In the mid 1950’s, Indiana settled in New York where he met Ellsworth Kelly, Jack Youngerman, James Rosenquist and Charles Hinnman. He soon joined the Pop Art movement and it was at this time that he began doing hard-edged paintings. The first ones were based on the doubled form of the ginkgo leaf, a motif that continued for several years. His early Pop work was inspired by traffic signs, automatic amusement machines, commercial stencils and old trade names.
Robert Indiana
Love
Lithograph
24 x 20
1996
Indiana said: "There have been many American SIGN painters, but there never were any American sign PAINTERS." Indiana has taken the everyday symbols of roadside America and made them into vivid colors shapes. Working in with geometric pop art style, he incorporated into his oeuvre the visual techniques and motifs of commercial advertising, such as the use of strident color and oversized scale. His paintings and constructions often consists of bold and simple images, especially numbers and short words like "EAT", "HUG", and "LOVE". He also became known for silkscreen prints, posters and sculptures which took the word LOVE as their theme. In his best-known work, "The American Dream #1" (1961, Museum of Modern Art), his headlines "Take All" and "Tilt", represent Indiana's critical judgment of American values.
In 1961 the Museum of Modern Art, New York, acquired a painting, and in 1966 his ‘LOVE show’ opened at the Stable Gallery, the start of a long association with the LOVE image which has been realized in many different media. In 1964 he collaborated with Andy Warhol on the film EAT and in the same year received his first public commission, a work for the exterior of the New York State Pavilion at the New York World's Fair -- a 20-foot EAT Sign. In 1967 he exhibited one of his few figurative works, Mother and Father (1963-67, collection of the artist), at the Ninth Sao Paulo Bienal, Brazil. In 1966, he exhibited in Düsseldorf, Eindhoven (Van Abbemuseum), Krefeld (Museum Haus Lange) and Stuttgart (Württembergische Kunstverein). In 1968, he was represented at the fourth Documenta in Kassel.
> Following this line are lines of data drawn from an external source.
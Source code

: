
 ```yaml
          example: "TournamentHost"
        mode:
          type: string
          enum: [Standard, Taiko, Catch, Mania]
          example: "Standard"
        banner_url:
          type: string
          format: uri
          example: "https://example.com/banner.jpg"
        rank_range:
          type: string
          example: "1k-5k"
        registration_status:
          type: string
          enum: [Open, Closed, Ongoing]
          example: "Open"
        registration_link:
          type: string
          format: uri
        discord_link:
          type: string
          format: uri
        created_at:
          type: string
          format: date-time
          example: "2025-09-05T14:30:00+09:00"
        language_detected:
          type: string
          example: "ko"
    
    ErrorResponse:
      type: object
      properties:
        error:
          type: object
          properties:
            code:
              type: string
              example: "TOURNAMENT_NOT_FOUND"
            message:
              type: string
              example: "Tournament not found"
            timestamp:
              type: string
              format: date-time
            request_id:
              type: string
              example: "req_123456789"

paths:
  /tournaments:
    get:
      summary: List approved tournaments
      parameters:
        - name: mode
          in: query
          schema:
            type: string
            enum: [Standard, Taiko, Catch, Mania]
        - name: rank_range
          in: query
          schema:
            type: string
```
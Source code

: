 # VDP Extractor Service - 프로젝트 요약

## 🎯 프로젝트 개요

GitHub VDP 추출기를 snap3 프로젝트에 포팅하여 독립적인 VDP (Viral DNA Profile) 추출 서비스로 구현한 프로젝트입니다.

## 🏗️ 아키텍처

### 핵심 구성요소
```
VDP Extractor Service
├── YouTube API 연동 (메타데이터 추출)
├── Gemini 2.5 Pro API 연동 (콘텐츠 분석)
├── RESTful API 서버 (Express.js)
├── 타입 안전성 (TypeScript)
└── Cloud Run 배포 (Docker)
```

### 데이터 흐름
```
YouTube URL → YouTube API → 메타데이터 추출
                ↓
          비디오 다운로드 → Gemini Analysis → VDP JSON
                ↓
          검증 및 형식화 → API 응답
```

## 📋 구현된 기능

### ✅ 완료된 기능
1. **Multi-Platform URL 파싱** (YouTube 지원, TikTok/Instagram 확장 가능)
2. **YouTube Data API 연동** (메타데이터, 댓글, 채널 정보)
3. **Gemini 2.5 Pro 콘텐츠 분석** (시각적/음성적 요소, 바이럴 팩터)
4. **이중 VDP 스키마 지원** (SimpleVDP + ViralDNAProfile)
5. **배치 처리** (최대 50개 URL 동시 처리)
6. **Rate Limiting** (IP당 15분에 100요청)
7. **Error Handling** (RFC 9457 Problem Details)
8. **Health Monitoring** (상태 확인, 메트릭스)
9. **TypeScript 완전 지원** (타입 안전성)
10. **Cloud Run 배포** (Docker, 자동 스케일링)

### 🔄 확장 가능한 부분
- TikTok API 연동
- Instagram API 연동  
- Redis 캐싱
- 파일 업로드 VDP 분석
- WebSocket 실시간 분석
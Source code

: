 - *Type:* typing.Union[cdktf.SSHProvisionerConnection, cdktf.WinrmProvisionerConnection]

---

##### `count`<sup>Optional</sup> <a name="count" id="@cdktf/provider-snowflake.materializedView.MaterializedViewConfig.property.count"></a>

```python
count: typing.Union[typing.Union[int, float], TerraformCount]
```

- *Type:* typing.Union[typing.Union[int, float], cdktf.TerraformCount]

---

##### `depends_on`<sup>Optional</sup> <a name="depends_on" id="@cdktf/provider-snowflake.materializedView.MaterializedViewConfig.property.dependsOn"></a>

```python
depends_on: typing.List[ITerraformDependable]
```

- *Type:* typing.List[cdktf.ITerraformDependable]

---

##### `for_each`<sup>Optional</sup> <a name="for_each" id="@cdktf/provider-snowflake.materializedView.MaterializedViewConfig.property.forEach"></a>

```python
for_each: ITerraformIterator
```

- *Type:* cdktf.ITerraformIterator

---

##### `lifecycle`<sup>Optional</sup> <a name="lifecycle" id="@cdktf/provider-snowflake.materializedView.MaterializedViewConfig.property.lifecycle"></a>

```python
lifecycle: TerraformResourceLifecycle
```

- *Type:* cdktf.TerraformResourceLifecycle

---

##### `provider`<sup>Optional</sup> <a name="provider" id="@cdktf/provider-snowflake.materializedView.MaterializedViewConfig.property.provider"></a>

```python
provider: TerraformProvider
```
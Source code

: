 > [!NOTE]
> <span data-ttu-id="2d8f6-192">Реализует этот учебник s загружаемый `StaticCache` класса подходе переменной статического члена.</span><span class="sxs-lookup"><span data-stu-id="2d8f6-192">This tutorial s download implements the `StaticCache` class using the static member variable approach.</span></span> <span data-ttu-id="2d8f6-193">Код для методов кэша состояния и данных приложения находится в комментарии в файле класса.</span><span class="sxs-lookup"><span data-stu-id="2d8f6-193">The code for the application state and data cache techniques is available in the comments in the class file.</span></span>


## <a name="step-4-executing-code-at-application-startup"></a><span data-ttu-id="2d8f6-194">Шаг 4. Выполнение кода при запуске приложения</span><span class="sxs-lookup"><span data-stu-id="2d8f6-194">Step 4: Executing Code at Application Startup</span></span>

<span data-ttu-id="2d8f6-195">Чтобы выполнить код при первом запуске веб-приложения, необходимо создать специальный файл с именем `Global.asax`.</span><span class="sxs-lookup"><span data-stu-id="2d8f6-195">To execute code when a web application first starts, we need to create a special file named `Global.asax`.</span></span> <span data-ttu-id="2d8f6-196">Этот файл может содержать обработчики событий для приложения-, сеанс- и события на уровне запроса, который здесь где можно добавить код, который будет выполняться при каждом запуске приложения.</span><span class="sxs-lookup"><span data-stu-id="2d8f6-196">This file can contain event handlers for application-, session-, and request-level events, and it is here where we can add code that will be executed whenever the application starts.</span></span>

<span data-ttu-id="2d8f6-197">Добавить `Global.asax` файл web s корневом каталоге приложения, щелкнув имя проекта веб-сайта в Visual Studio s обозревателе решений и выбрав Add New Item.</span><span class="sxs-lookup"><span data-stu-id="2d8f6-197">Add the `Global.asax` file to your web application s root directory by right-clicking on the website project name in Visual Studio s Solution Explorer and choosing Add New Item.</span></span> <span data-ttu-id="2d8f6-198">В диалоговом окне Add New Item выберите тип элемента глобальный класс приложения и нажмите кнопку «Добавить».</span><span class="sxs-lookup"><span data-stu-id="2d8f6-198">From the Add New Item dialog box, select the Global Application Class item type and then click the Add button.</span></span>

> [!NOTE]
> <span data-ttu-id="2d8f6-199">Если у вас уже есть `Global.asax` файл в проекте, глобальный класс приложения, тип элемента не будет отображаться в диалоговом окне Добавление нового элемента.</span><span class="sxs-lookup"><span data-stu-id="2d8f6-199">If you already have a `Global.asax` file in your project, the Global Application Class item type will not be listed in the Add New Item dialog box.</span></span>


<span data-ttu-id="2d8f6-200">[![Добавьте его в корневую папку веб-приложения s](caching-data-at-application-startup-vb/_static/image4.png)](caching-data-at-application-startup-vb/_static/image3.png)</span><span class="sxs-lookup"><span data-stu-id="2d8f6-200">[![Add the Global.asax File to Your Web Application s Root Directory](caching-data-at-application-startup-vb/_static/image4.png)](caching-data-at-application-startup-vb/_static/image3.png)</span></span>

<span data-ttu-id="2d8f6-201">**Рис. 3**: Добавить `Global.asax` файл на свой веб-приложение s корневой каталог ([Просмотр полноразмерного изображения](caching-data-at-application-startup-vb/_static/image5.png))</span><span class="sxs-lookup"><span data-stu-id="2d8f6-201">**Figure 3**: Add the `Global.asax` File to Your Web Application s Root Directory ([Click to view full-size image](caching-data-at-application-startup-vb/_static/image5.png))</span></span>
‘Indiana has been also a theatrical set and costume designer, such as the 1976 production by the Santa Fe Opera of Virgil Thomson’s The Mother of Us All, based on the life of suffragist Susan B. Anthony. After the September 11, 2001 attacks, Indiana produced a series of Peace Paintings, which were exhibited in New York in 2004.
[1] His early work is influenced by American Scene artists’ style.